This season is being plagued by crashes. A LOT of crashes. Eventually, I just close everything besides Dwarf Fortress and Therapist, and the problem seems to go away. Despite this, I choose to blame the goblins on the surface.

While the new invasion is making its way into the ‘fort’, the old goblin invasion needs to be culled; if nothing else, the cages will soon be needed. Some 30 trolls, and a few beak dogs and goblins, have been marked for pasturing. They’re all killed without any incident, unless one counts the spectacular cratering of military morale.

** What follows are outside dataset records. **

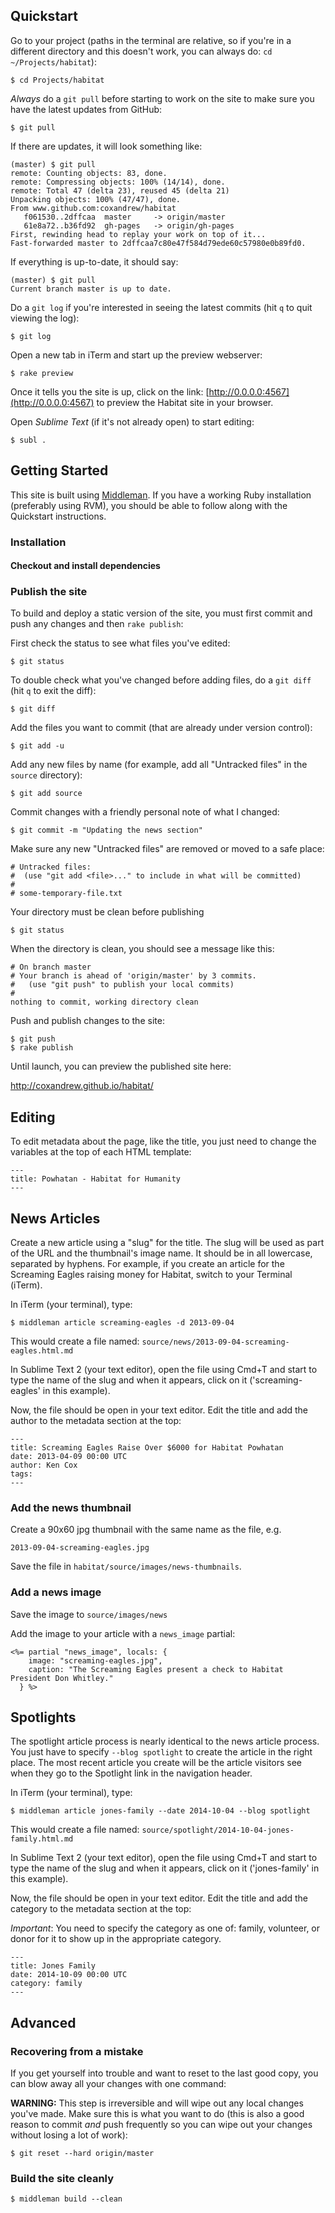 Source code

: ## Quickstart

Go to your project (paths in the terminal are relative, so if you're in a different directory and this doesn't work, you can always do: `cd ~/Projects/habitat`):

    $ cd Projects/habitat

*Always* do a `git pull` before starting to work on the site to make sure you have the latest updates from GitHub:

    $ git pull

If there are updates, it will look something like:

    (master) $ git pull
    remote: Counting objects: 83, done.
    remote: Compressing objects: 100% (14/14), done.
    remote: Total 47 (delta 23), reused 45 (delta 21)
    Unpacking objects: 100% (47/47), done.
    From www.github.com:coxandrew/habitat
       f061530..2dffcaa  master     -> origin/master
       61e8a72..b36fd92  gh-pages   -> origin/gh-pages
    First, rewinding head to replay your work on top of it...
    Fast-forwarded master to 2dffcaa7c80e47f584d79ede60c57980e0b89fd0.

If everything is up-to-date, it should say:

    (master) $ git pull
    Current branch master is up to date.

Do a `git log` if you're interested in seeing the latest commits (hit `q` to quit viewing the log):

    $ git log

Open a new tab in iTerm and start up the preview webserver:

    $ rake preview

Once it tells you the site is up, click on the link: [http://0.0.0.0:4567](http://0.0.0.0:4567) to preview the Habitat site in your browser.

Open *Sublime Text* (if it's not already open) to start editing:

    $ subl .

## Getting Started

This site is built using [Middleman](http://middlemanapp.com/). If you have a working Ruby installation (preferably using RVM), you should be able to follow along with the Quickstart instructions.

### Installation

#### Checkout and install dependencies


### Publish the site

To build and deploy a static version of the site, you must first commit and push any changes and then `rake publish`:

First check the status to see what files you've edited:

    $ git status

To double check what you've changed before adding files, do a `git diff` (hit `q` to exit the diff):

    $ git diff

Add the files you want to commit (that are already under version control):

    $ git add -u

Add any new files by name (for example, add all "Untracked files" in the `source` directory):

    $ git add source

Commit changes with a friendly personal note of what I changed:

    $ git commit -m "Updating the news section"

Make sure any new "Untracked files" are removed or moved to a safe place:

    # Untracked files:
    #  (use "git add <file>..." to include in what will be committed)
    # 
    # some-temporary-file.txt

Your directory must be clean before publishing

    $ git status

When the directory is clean, you should see a message like this:

    # On branch master
    # Your branch is ahead of 'origin/master' by 3 commits.
    #   (use "git push" to publish your local commits)
    #
    nothing to commit, working directory clean

Push and publish changes to the site:

    $ git push
    $ rake publish

Until launch, you can preview the published site here:

http://coxandrew.github.io/habitat/

## Editing

To edit metadata about the page, like the title, you just need to change the variables at the top of each HTML template:

    ---
    title: Powhatan - Habitat for Humanity
    ---

## News Articles

Create a new article using a "slug" for the title. The slug will be used as part of the URL and the thumbnail's image name. It should be in all lowercase, separated by hyphens. For example, if you create an article for the Screaming Eagles raising money for Habitat, switch to your Terminal (iTerm).

In iTerm (your terminal), type:

    $ middleman article screaming-eagles -d 2013-09-04

This would create a file named: `source/news/2013-09-04-screaming-eagles.html.md`

In Sublime Text 2 (your text editor), open the file using Cmd+T and start to type the name of the slug and when it appears, click on it ('screaming-eagles' in this example).

Now, the file should be open in your text editor. Edit the title and add the author to the metadata section at the top:

    ---
    title: Screaming Eagles Raise Over $6000 for Habitat Powhatan
    date: 2013-04-09 00:00 UTC
    author: Ken Cox
    tags:
    ---

### Add the news thumbnail

Create a 90x60 jpg thumbnail with the same name as the file, e.g.

    2013-09-04-screaming-eagles.jpg

Save the file in `habitat/source/images/news-thumbnails`.

### Add a news image

Save the image to `source/images/news`

Add the image to your article with a `news_image` partial:

    <%= partial "news_image", locals: {
        image: "screaming-eagles.jpg",
        caption: "The Screaming Eagles present a check to Habitat President Don Whitley."
      } %>
    

## Spotlights

The spotlight article process is nearly identical to the news article process. You just have to specify `--blog spotlight` to create the article in the right place. The most recent article you create will be the article visitors see when they go to the Spotlight link in the navigation header.

In iTerm (your terminal), type:

    $ middleman article jones-family --date 2014-10-04 --blog spotlight

This would create a file named: `source/spotlight/2014-10-04-jones-family.html.md`

In Sublime Text 2 (your text editor), open the file using Cmd+T and start to type the name of the slug and when it appears, click on it ('jones-family' in this example).

Now, the file should be open in your text editor. Edit the title and add the category to the metadata section at the top:

*Important*: You need to specify the category as one of: family, volunteer, or donor for it to show up in the appropriate category.

    ---
    title: Jones Family
    date: 2014-10-09 00:00 UTC
    category: family
    ---

## Advanced

### Recovering from a mistake

If you get yourself into trouble and want to reset to the last good copy, you can blow away all your changes with one command:

**WARNING:** This step is irreversible and will wipe out any local changes you've made. Make sure this is what you want to do (this is also a good reason to commit *and* push frequently so you can wipe out your changes without losing a lot of work):

    $ git reset --hard origin/master

### Build the site cleanly

    $ middleman build --clean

The civilians are all fine, despite having to haul and dump the remnants of the slaughter, but among the 50 troops, we now have 14 unhappy dwarves, and 2 very unhappy ones, who both underwent temporary breakdowns.

All these goblins who are attacking us come from a civilization named The Taut Omen-Seduction. Since that makes no sense, I’ll shorten it to TOS, and refer to its members as ‘tossers’.

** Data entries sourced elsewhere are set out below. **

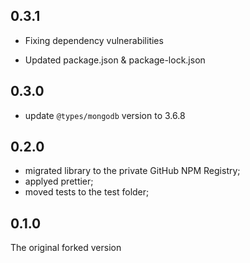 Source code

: ## 0.3.1
-   Fixing dependency vulnerabilities

-   Updated package.json & package-lock.json 

## 0.3.0 
- update `@types/mongodb` version to 3.6.8

## 0.2.0

- migrated library to the private GitHub NPM Registry;
- applyed prettier;
- moved tests to the test folder;

## 0.1.0

The original forked version
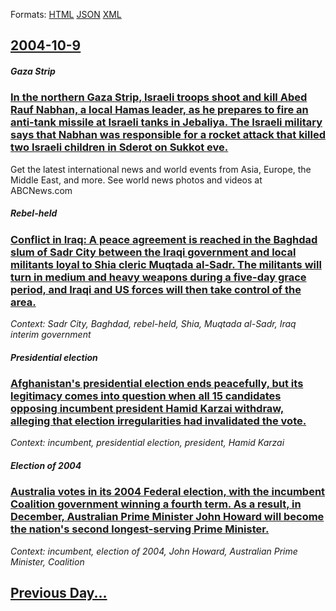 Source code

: 
Formats: [HTML](2004/10/9/index.html)  [JSON](2004/10/9/index.json)  [XML](2004/10/9/index.xml)  

## [2004-10-9](/news/2004/10/9/index.md)

##### Gaza Strip
### [ In the northern Gaza Strip, Israeli troops shoot and kill Abed Rauf Nabhan, a local Hamas leader, as he prepares to fire an anti-tank missile at Israeli tanks in Jebaliya. The Israeli military says that Nabhan was responsible for a rocket attack that killed two Israeli children in Sderot on Sukkot eve. ](/news/2004/10/9/in-the-northern-gaza-strip-israeli-troops-shoot-and-kill-abed-rauf-nabhan-a-local-hamas-leader-as-he-prepares-to-fire-an-anti-tank-missi.md)
Get the latest international news and world events from Asia, Europe, the Middle East, and more. See world news photos and videos at ABCNews.com

##### Rebel-held
### [ Conflict in Iraq: A peace agreement is reached in the Baghdad slum of Sadr City between the Iraqi government and local militants loyal to Shia cleric Muqtada al-Sadr. The militants will turn in medium and heavy weapons during a five-day grace period, and Iraqi and US forces will then take control of the area. ](/news/2004/10/9/conflict-in-iraq-a-peace-agreement-is-reached-in-the-baghdad-slum-of-sadr-city-between-the-iraqi-government-and-local-militants-loyal-to-s.md)
_Context: Sadr City, Baghdad, rebel-held, Shia, Muqtada al-Sadr, Iraq interim government_

##### Presidential election
### [ Afghanistan's presidential election ends peacefully, but its legitimacy comes into question when all 15 candidates opposing incumbent president Hamid Karzai withdraw, alleging that election irregularities had invalidated the vote. ](/news/2004/10/9/afghanistan-s-presidential-election-ends-peacefully-but-its-legitimacy-comes-into-question-when-all-15-candidates-opposing-incumbent-presi.md)
_Context: incumbent, presidential election, president, Hamid Karzai_

##### Election of 2004
### [ Australia votes in its 2004 Federal election, with the incumbent Coalition government winning a fourth term. As a result, in December, Australian Prime Minister John Howard will become the nation's second longest-serving Prime Minister. ](/news/2004/10/9/australia-votes-in-its-2004-federal-election-with-the-incumbent-coalition-government-winning-a-fourth-term-as-a-result-in-december-aust.md)
_Context: incumbent, election of 2004, John Howard, Australian Prime Minister, Coalition_

## [Previous Day...](/news/2004/10/8/index.md)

Six years ago when the Legends export was made, the tossers had 3,426 Goblins, 24 Humans and 23 Dwarves as members. This makes them the second largest goblin civ, after the Disgusting Dungeons who have nearly 6,000 goblins, and enough brains to focus on the tower -- we’re at peace with them, and so are the humans. For the sake of completeness: the Disgusting Dungeons, undisputed world power; half of all sentients of Sil Kodor are a member of this civilization.


And the comparatively much smaller Ivory Monsters, who have barely 1,200 members in 3 active sites, and are also at peace with us & fighting only the tower.

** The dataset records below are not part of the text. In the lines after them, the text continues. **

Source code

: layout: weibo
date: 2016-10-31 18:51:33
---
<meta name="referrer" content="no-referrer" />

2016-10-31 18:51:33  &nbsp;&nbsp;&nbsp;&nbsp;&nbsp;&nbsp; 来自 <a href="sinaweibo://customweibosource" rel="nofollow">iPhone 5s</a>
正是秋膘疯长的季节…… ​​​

Incidentally, all these 3 civs are led by demons, and each demon has its own vault in the world; two of them are within the reach of the tower, but the tower had more sense than to go poke at them.

Summer. After all the large clothing is sold to the humans, the military receives its first mission. They start easy, exploring two abandoned dark pits.

They return soon after, nothing new has happened in the dead sites. Also, no change has been done in the stats of the exploring dwarves; part of why I sent them on a raid was to up their sneaking abilities, but clearly going in an uninhabited place isn’t a reason to be sneaking.



(I’m also getting frustrated by the dwarves dumping their armor and gear at the edge of the map, when arriving back; but that’s tolerable).

Almost by accident, the civilization map exploration also stops on dreaded ClanWorks; it’s listed as uninhabited, and chock full of the treasure of dwarvenkind:


Since none of these books appear to hold the secrets of life and death, a scouting party is sent with orders to retrieve whatever treasure they can manage. Then I get greedy, and send two more, with the same orders.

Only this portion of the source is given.